11. Respondent is subject to disciplinary action pursuant to section 2234, subdivision (c), in that, respondent committed repeated acts of negligence in his care, treatment and management of patient D.H. as described above in paragraphs 9 and 10, and their subsections, which are incorporated by reference as though fully set forth.


12. Respondent is subject to disciplinary action pursuant to section 2234 subdivision (d), in that respondent was incompetent in his care, treatment and management of patient D.H. as described above in paragraphs 9 and 10, and their subsections, which are incorporated by reference herein.

(Failure to Maintain Adequate and Accurate Records)

13. Respondent is subject to disciplinary action failure to maintain adequate and accurate records relating to D.H, in violation of Business and Professions Code section 2266, as set forth above in paragraphs 9 and 10, and their subsections, which are incorporated herein.

(Aiding and Abetting Unlicensed Practice of Medicine)

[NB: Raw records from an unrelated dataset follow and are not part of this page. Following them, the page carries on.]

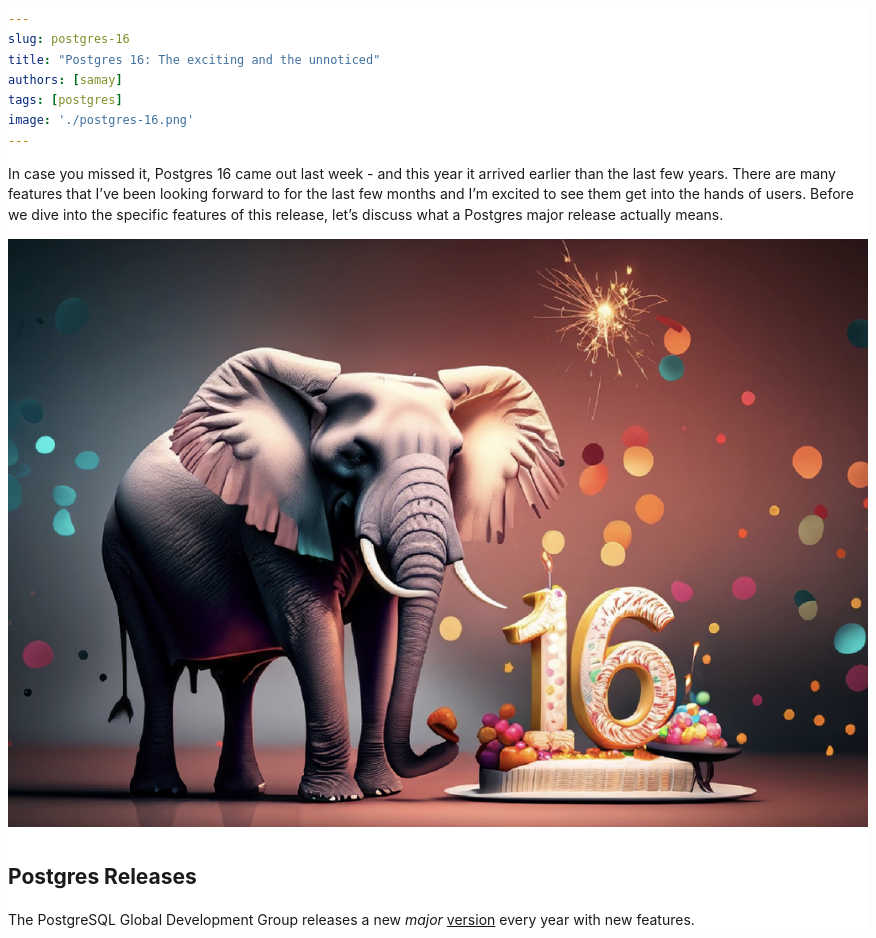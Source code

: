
```yaml
---
slug: postgres-16
title: "Postgres 16: The exciting and the unnoticed"
authors: [samay]
tags: [postgres]
image: './postgres-16.png'
---
```


In case you missed it, Postgres 16 came out last week - and this year it arrived earlier than the last few years. There are many features that I’ve been looking forward to for the last few months and I’m excited to see them get into the hands of users. Before we dive into the specific features of this release, let’s discuss what a Postgres major release actually means.

![postgres-16](./postgres-16.png "PG16")


## Postgres Releases

The PostgreSQL Global Development Group releases a new _major_ [version](https://www.postgresql.org/support/versioning/) every year with new features.

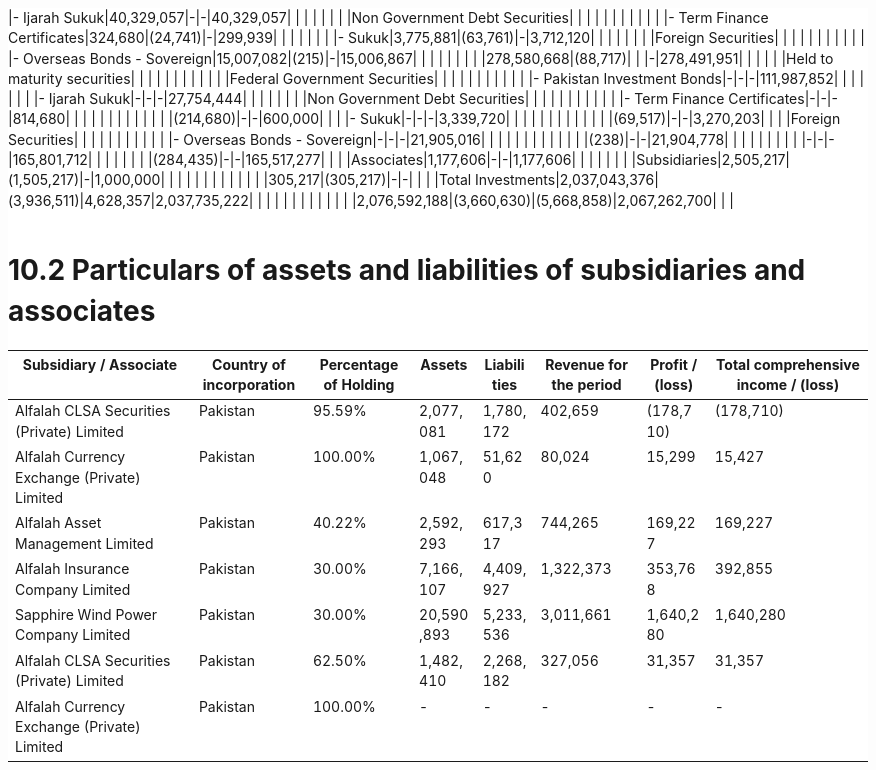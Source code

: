 |- Ijarah Sukuk|40,329,057|-|-|40,329,057| | | | | | |
|Non Government Debt Securities| | | | | | | | | | |
|- Term Finance Certificates|324,680|(24,741)|-|299,939| | | | | | |
|- Sukuk|3,775,881|(63,761)|-|3,712,120| | | | | | |
|Foreign Securities| | | | | | | | | | |
|- Overseas Bonds - Sovereign|15,007,082|(215)|-|15,006,867| | | | | | |
| |278,580,668|(88,717)| | |-|278,491,951| | | | |
|Held to maturity securities| | | | | | | | | | |
|Federal Government Securities| | | | | | | | | | |
|- Pakistan Investment Bonds|-|-|-|111,987,852| | | | | | |
|- Ijarah Sukuk|-|-|-|27,754,444| | | | | | |
|Non Government Debt Securities| | | | | | | | | | |
|- Term Finance Certificates|-|-|-|814,680| | | | | | |
| | | | | |(214,680)|-|-|600,000| | |
|- Sukuk|-|-|-|3,339,720| | | | | | |
| | | | | |(69,517)|-|-|3,270,203| | |
|Foreign Securities| | | | | | | | | | |
|- Overseas Bonds - Sovereign|-|-|-|21,905,016| | | | | | |
| | | | | |(238)|-|-|21,904,778| | |
| | | | | | |-|-|-|165,801,712| |
| | | | | |(284,435)|-|-|165,517,277| | |
|Associates|1,177,606|-|-|1,177,606| | | | | | |
|Subsidiaries|2,505,217|(1,505,217)|-|1,000,000| | | | | | |
| | | | | |305,217|(305,217)|-|-| | |
|Total Investments|2,037,043,376|(3,936,511)|4,628,357|2,037,735,222| | | | | | |
| | | | | |2,076,592,188|(3,660,630)|(5,668,858)|2,067,262,700| | |

# 10.2 Particulars of assets and liabilities of subsidiaries and associates

|Subsidiary / Associate|Country of incorporation|Percentage of Holding|Assets|Liabilities|Revenue for the period|Profit / (loss)|Total comprehensive income / (loss)|
|---|---|---|---|---|---|---|---|
|Alfalah CLSA Securities (Private) Limited|Pakistan|95.59%|2,077,081|1,780,172|402,659|(178,710)|(178,710)|
|Alfalah Currency Exchange (Private) Limited|Pakistan|100.00%|1,067,048|51,620|80,024|15,299|15,427|
|Alfalah Asset Management Limited|Pakistan|40.22%|2,592,293|617,317|744,265|169,227|169,227|
|Alfalah Insurance Company Limited|Pakistan|30.00%|7,166,107|4,409,927|1,322,373|353,768|392,855|
|Sapphire Wind Power Company Limited|Pakistan|30.00%|20,590,893|5,233,536|3,011,661|1,640,280|1,640,280|
|Alfalah CLSA Securities (Private) Limited|Pakistan|62.50%|1,482,410|2,268,182|327,056|31,357|31,357|
|Alfalah Currency Exchange (Private) Limited|Pakistan|100.00%|-|-|-|-|-|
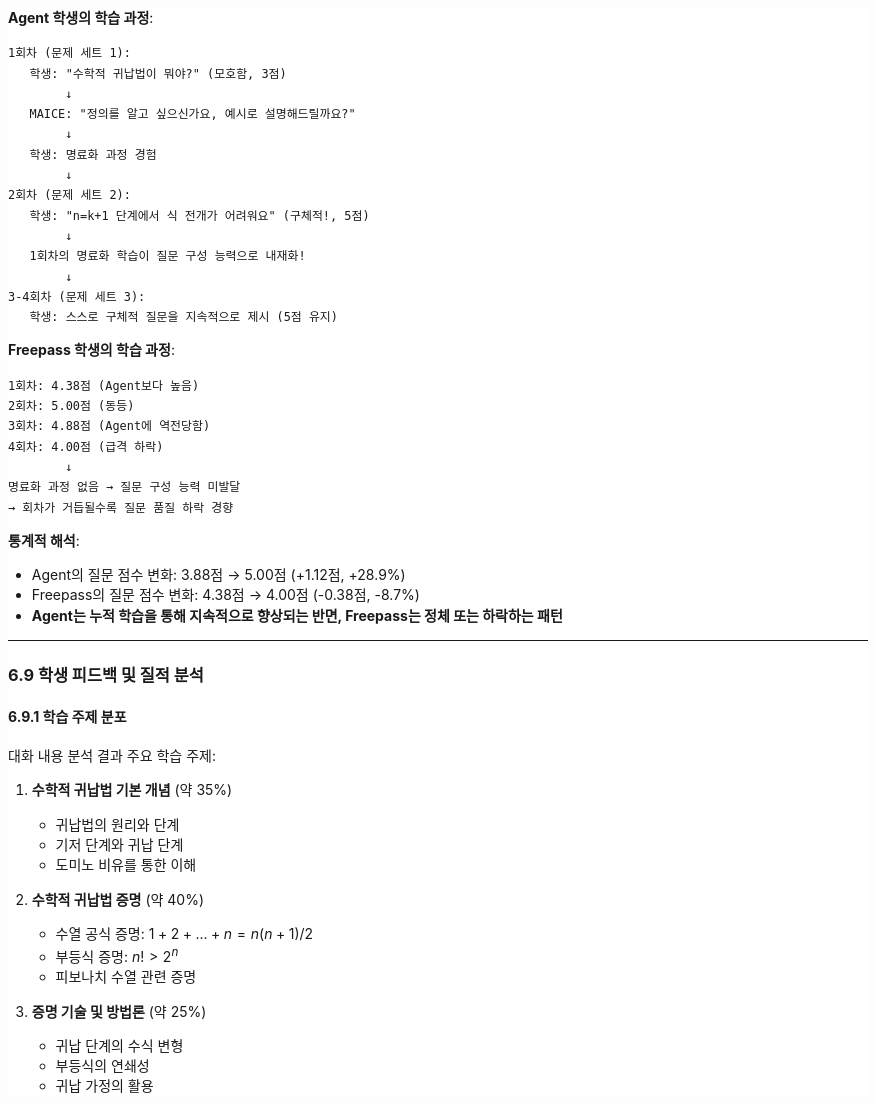 **Agent 학생의 학습 과정**:
```
1회차 (문제 세트 1):
   학생: "수학적 귀납법이 뭐야?" (모호함, 3점)
        ↓
   MAICE: "정의를 알고 싶으신가요, 예시로 설명해드릴까요?"
        ↓
   학생: 명료화 과정 경험
        ↓
2회차 (문제 세트 2):
   학생: "n=k+1 단계에서 식 전개가 어려워요" (구체적!, 5점)
        ↓
   1회차의 명료화 학습이 질문 구성 능력으로 내재화!
        ↓
3-4회차 (문제 세트 3):
   학생: 스스로 구체적 질문을 지속적으로 제시 (5점 유지)
```

**Freepass 학생의 학습 과정**:
```
1회차: 4.38점 (Agent보다 높음)
2회차: 5.00점 (동등)
3회차: 4.88점 (Agent에 역전당함)
4회차: 4.00점 (급격 하락)
        ↓
명료화 과정 없음 → 질문 구성 능력 미발달
→ 회차가 거듭될수록 질문 품질 하락 경향
```

**통계적 해석**:
- Agent의 질문 점수 변화: 3.88점 → 5.00점 (+1.12점, +28.9%)
- Freepass의 질문 점수 변화: 4.38점 → 4.00점 (-0.38점, -8.7%)
- **Agent는 누적 학습을 통해 지속적으로 향상되는 반면, Freepass는 정체 또는 하락하는 패턴**

---

### 6.9 학생 피드백 및 질적 분석

#### 6.9.1 학습 주제 분포

대화 내용 분석 결과 주요 학습 주제:

1. **수학적 귀납법 기본 개념** (약 35%)
   - 귀납법의 원리와 단계
   - 기저 단계와 귀납 단계
   - 도미노 비유를 통한 이해

2. **수학적 귀납법 증명** (약 40%)
   - 수열 공식 증명: $1+2+...+n = n(n+1)/2$
   - 부등식 증명: $n! > 2^n$
   - 피보나치 수열 관련 증명

3. **증명 기술 및 방법론** (약 25%)
   - 귀납 단계의 수식 변형
   - 부등식의 연쇄성
   - 귀납 가정의 활용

14. Respondent is subject to disciplinary action pursuant to section 2264 in that he aided and abetted his employee, Wendy Fasone, R.N., to practice medicine without a license and to provide care, treatment and medical management of patient D.H.

A. Paragraphs 9 and 10 and their subsections are re-alleged and incorporated by reference herein.

B. Respondent aided and abetted the unlicensed practice of medicine by permitting and authorizing Wendy Fasone, registered nurse and CSI Vice President, to control all aspects of IVIg infusions at CSI, including determining the dose to be infused, the type of and dose of any pre-medications, determining the rate of infusion, performing the actual infusion, recording all aspects of the infusion for patient D.H. and other patients at CSI, and billing for the infusions under respondent's name.


WHEREFORE, Complainant requests that a hearing be held on the matters herein alleged, and that following the hearing, the Medical Board of California issue a decision:

1. Revoking or suspending Physician's and Surgeon's Certificate Number A46088, issued to Paul Joseph Cimoch, M.D;

2. Revoking, suspending or denying Paul Joseph Cimoch, M.D. the authority to supervise physician assistants, pursuant to section 3527 of the Code;

3 Ordering Paul Joseph Cimoch, M.D. to pay the Medical Board of California the costs of probation monitoring, should he be placed on probation; and

4 Taking such other and further action as deemed necessary and proper.

DATED: December 1. 2008

Executive Director
Medical Board of California
Department of Consumer Affairs
State of California

This page was posted on February 27. 2010.